Data listing
===============

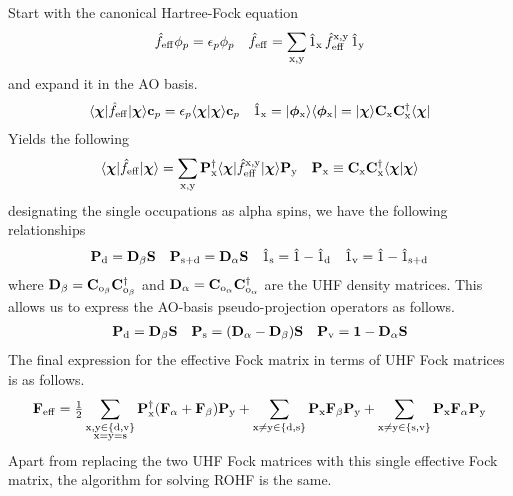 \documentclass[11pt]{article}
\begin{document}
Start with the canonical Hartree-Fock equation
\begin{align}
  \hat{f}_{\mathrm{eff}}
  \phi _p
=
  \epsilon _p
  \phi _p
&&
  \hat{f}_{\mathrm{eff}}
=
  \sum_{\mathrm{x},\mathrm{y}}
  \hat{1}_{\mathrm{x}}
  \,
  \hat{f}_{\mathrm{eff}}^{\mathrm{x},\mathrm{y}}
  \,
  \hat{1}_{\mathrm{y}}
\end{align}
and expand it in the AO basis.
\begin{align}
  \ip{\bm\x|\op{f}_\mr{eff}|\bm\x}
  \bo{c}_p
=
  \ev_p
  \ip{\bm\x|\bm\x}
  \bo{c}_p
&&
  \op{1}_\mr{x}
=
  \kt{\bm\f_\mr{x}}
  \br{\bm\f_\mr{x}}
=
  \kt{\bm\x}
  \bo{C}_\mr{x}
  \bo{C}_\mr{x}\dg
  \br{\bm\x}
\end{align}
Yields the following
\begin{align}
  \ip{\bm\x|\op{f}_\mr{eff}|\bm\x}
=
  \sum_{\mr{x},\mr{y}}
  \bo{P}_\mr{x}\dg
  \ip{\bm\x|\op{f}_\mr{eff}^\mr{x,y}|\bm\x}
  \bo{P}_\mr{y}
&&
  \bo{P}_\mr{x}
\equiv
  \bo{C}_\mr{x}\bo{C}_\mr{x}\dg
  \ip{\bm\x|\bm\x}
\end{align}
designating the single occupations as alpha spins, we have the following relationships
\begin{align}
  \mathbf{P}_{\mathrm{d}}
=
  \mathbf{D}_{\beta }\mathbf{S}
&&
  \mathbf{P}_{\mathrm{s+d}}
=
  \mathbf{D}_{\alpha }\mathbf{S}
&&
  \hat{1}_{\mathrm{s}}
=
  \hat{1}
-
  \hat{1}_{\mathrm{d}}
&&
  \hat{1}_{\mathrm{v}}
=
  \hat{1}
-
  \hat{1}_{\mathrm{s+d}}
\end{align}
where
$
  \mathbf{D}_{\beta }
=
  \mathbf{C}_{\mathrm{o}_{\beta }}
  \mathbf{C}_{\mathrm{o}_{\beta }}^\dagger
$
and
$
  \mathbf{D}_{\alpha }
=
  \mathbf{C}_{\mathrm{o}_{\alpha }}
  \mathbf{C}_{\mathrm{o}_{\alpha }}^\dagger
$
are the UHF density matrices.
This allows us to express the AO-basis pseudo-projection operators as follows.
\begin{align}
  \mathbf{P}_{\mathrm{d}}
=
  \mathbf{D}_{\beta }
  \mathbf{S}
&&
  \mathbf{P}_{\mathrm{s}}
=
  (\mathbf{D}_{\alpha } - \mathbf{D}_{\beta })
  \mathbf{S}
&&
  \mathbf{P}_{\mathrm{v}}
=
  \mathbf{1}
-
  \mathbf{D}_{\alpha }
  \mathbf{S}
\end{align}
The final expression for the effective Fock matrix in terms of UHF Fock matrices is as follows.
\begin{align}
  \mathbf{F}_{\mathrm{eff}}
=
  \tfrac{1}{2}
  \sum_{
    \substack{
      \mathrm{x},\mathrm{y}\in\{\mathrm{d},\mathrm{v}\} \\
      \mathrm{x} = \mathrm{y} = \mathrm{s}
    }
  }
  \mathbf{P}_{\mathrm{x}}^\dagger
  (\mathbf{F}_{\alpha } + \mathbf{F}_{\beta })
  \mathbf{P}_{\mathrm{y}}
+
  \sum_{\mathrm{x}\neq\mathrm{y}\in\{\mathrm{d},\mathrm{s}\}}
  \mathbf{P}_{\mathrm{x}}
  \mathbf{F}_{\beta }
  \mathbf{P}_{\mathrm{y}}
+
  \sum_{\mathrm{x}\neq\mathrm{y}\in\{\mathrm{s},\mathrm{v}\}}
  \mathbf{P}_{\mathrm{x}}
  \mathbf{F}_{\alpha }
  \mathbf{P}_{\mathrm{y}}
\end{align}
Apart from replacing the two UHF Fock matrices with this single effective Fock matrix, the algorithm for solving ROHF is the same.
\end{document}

===============

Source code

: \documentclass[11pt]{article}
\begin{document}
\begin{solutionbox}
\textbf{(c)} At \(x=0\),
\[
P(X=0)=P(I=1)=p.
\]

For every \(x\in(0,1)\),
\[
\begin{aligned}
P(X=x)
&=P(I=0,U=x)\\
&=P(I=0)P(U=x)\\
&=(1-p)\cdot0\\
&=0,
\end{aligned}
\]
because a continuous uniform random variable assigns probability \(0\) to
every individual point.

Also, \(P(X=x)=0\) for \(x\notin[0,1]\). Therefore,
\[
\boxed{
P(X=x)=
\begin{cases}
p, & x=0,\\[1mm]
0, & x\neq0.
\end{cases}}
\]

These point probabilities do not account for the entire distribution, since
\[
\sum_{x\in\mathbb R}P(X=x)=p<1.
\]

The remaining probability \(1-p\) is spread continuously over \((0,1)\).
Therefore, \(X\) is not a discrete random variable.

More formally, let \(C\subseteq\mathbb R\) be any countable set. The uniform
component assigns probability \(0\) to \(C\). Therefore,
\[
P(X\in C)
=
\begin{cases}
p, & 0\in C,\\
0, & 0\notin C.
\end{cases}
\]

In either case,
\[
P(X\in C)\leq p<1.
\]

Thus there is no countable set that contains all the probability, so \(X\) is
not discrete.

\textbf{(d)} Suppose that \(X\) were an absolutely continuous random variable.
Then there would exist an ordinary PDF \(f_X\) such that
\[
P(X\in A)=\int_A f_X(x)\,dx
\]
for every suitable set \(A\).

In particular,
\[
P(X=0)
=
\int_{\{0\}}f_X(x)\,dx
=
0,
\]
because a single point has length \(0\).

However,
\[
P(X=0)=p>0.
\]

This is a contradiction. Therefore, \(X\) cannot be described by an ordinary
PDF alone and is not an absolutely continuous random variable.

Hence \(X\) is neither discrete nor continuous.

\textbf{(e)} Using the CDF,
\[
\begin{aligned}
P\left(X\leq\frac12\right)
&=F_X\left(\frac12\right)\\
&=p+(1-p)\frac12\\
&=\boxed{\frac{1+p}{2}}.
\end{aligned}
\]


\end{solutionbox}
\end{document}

===============

Task instructions
Only the lines above from the one with "This is a contradiction." up to and including the one with "P\left(X\leq\frac12\right)" should be repeated, exactly as written.

Task response
This is a contradiction. Therefore, \(X\) cannot be described by an ordinary
PDF alone and is not an absolutely continuous random variable.

Hence \(X\) is neither discrete nor continuous.

\textbf{(e)} Using the CDF,
\[
\begin{aligned}
P\left(X\leq\frac12\right)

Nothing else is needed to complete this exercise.